Из холла он поднялся по просторной лестнице, которая вела к спальням:
– Клодин? Клодин?
Он постучал в дверь её комнаты, но ему не ответили. Тогда он тихонько открыл её. Дверь заскрипела. Клодин сидела на своём огромном кресле, прижав к себе ноги, волосы всё ещё были мокрые. За её плечами было открыто окно. В полузакрытые ставни проникал свет, и лёгкие занавески, колышась от ветра, время от времени пропускали лучи солнца.
Танкреди встал перед ней:
– Почему ты мне не отвечаешь?
– Потому что не хочу! – Клодин ела фруктовый вишнёвый лёд, от чего весь рот у неё был измазан. Язык выкрасился в ярко-ядовито-красный, а она продолжала жадно его лизать, в то же время смеясь: – Чего же ты хочешь, младший братец?
Танкреди очень разозлился, он ненавидел, когда его так называют.
– Я тоже хочу фруктовый лёд.
– Больше нет.
– Ты врёшь!
– Не вру, смотри… – Клодин встала и открыла маленький холодильник. – Видишь, пусто. Это последний.
Танкреди очень расстроился:
– Кто тебе купил?
– А ты как думаешь?
– Я не знаю, а если бы знал, не спрашивал.
Клодин плюхнулась обратно в кресло, скрестила ноги и продолжила есть свой последний лёд.
– Купил папа… А знаешь почему? Потому что он меня любит больше всех… Но не говори маме…
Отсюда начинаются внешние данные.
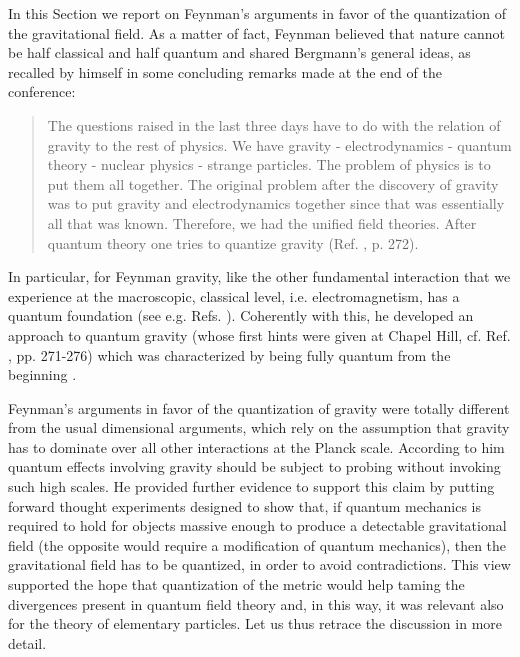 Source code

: \documentclass{ws-procs961x669}            %
\begin{document}
In this Section we report on Feynman's arguments in favor of the
quantization of the gravitational field. As a matter of fact,
Feynman believed that nature cannot be half classical and half
quantum and shared Bergmann's general ideas, as recalled by
himself in some concluding remarks made at the end of the
conference:
\begin{quote}
The questions raised in the last three days have to do with the
relation of gravity to the rest of physics. We have gravity -
electrodynamics - quantum theory - nuclear physics - strange
particles. The problem of physics is to put them all together. The
original problem after the discovery of gravity was to put gravity
and electrodynamics together since that was essentially all that
was known. Therefore, we had the unified field theories. After
quantum theory one tries to quantize gravity (Ref.
, p. 272).
\end{quote}
In particular, for Feynman gravity, like the other fundamental
interaction that we experience at the macroscopic, classical
level, i.e. electromagnetism, has a quantum foundation (see e.g.
Refs. ).
Coherently with this, he developed an approach to quantum gravity
(whose first hints were given at Chapel Hill, cf. Ref.
, pp. 271-276) which was characterized by
being fully quantum from the beginning
\cite{Feynman:1996kb,Feynman:1963ax}.

Feynman's arguments in favor of the quantization of gravity were
totally different from the usual dimensional arguments, which rely
on the assumption that gravity has to dominate over all other
interactions at the Planck scale. According to him quantum effects
involving gravity should be subject to probing without invoking
such high scales. He provided further evidence to support this
claim by putting forward thought experiments designed to show
that, if quantum mechanics is required to hold for objects massive
enough to produce a detectable gravitational field (the opposite
would require a modification of quantum mechanics), then the
gravitational field has to be quantized, in order to avoid
contradictions. This view supported the hope that quantization of
the metric would help taming the divergences present in quantum
field theory and, in this way, it was relevant also for the theory
of elementary particles. Let us thus retrace the discussion in
more detail.
\end{document}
Танкреди уселся на кровать:
– И почему?
– По кочану. Может, как-нибудь я тебе расскажу.
Танкреди не успокаивался:
– Но почему не говорить маме?
Клодин откусила огромный кусок льда, зажала его между зубами, затем взяла в руку и приставила к губам, высасывая весь сок. Рот тем временем становился всё краснее. Она хитро улыбнулась и приподняла бровь. Она была единственной хранительницей сокровенной тайны, которую решила поведать своему младшему братцу:
– Потому что он хотел только меня, а не вас двоих.
– Я стараюсь об этом не думать, но очень часто она появляется в моих мыслях. У тебя такого не бывает?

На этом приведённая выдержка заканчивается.